(About this task) The response should consist of the data reproduced word for word.

---

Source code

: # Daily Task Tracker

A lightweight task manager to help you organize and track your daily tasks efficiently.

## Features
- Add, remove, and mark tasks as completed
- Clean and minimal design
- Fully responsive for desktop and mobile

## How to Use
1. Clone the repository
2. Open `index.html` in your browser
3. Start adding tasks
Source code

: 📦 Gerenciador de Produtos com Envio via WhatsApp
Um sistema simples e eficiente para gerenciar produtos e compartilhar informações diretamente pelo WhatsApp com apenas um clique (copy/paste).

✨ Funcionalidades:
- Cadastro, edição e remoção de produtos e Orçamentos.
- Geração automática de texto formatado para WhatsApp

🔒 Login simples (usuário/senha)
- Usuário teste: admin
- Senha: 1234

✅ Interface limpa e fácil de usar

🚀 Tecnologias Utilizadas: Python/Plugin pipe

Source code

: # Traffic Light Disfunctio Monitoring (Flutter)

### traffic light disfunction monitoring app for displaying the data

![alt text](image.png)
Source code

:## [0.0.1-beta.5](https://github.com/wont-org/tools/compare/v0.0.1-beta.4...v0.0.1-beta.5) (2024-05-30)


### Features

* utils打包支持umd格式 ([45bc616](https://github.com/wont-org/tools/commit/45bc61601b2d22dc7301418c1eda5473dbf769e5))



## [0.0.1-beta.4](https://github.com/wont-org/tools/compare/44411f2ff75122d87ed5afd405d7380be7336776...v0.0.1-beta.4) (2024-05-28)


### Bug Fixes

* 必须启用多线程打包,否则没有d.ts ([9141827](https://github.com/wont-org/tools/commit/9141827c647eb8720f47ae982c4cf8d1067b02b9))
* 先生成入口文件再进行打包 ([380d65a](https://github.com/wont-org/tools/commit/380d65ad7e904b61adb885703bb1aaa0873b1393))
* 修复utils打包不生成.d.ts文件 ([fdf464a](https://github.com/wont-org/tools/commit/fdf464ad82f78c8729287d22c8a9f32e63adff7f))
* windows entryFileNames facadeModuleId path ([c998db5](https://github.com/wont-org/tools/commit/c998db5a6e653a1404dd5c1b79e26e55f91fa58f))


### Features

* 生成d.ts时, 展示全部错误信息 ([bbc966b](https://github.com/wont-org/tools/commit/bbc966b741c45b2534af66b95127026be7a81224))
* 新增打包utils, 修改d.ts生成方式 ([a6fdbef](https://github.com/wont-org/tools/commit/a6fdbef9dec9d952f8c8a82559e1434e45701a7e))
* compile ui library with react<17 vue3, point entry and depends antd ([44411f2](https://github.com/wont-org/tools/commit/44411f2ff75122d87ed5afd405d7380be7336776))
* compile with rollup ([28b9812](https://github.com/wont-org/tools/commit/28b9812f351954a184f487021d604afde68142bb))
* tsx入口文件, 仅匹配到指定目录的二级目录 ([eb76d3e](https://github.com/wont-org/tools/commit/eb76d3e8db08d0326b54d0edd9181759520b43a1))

---

(Expected answer)
Source code

: # Daily Task Tracker

A lightweight task manager to help you organize and track your daily tasks efficiently.

## Features
- Add, remove, and mark tasks as completed
- Clean and minimal design
- Fully responsive for desktop and mobile

## How to Use
1. Clone the repository
2. Open `index.html` in your browser
3. Start adding tasks
Source code

: 📦 Gerenciador de Produtos com Envio via WhatsApp
Um sistema simples e eficiente para gerenciar produtos e compartilhar informações diretamente pelo WhatsApp com apenas um clique (copy/paste).

✨ Funcionalidades:
- Cadastro, edição e remoção de produtos e Orçamentos.
- Geração automática de texto formatado para WhatsApp

🔒 Login simples (usuário/senha)
- Usuário teste: admin
- Senha: 1234

✅ Interface limpa e fácil de usar

🚀 Tecnologias Utilizadas: Python/Plugin pipe

Source code

: # Traffic Light Disfunctio Monitoring (Flutter)

### traffic light disfunction monitoring app for displaying the data

![alt text](image.png)
Source code

:## [0.0.1-beta.5](https://github.com/wont-org/tools/compare/v0.0.1-beta.4...v0.0.1-beta.5) (2024-05-30)


### Features

* utils打包支持umd格式 ([45bc616](https://github.com/wont-org/tools/commit/45bc61601b2d22dc7301418c1eda5473dbf769e5))



## [0.0.1-beta.4](https://github.com/wont-org/tools/compare/44411f2ff75122d87ed5afd405d7380be7336776...v0.0.1-beta.4) (2024-05-28)


### Bug Fixes

* 必须启用多线程打包,否则没有d.ts ([9141827](https://github.com/wont-org/tools/commit/9141827c647eb8720f47ae982c4cf8d1067b02b9))
* 先生成入口文件再进行打包 ([380d65a](https://github.com/wont-org/tools/commit/380d65ad7e904b61adb885703bb1aaa0873b1393))
* 修复utils打包不生成.d.ts文件 ([fdf464a](https://github.com/wont-org/tools/commit/fdf464ad82f78c8729287d22c8a9f32e63adff7f))
* windows entryFileNames facadeModuleId path ([c998db5](https://github.com/wont-org/tools/commit/c998db5a6e653a1404dd5c1b79e26e55f91fa58f))


### Features

* 生成d.ts时, 展示全部错误信息 ([bbc966b](https://github.com/wont-org/tools/commit/bbc966b741c45b2534af66b95127026be7a81224))
* 新增打包utils, 修改d.ts生成方式 ([a6fdbef](https://github.com/wont-org/tools/commit/a6fdbef9dec9d952f8c8a82559e1434e45701a7e))
* compile ui library with react<17 vue3, point entry and depends antd ([44411f2](https://github.com/wont-org/tools/commit/44411f2ff75122d87ed5afd405d7380be7336776))
* compile with rollup ([28b9812](https://github.com/wont-org/tools/commit/28b9812f351954a184f487021d604afde68142bb))
* tsx入口文件, 仅匹配到指定目录的二级目录 ([eb76d3e](https://github.com/wont-org/tools/commit/eb76d3e8db08d0326b54d0edd9181759520b43a1))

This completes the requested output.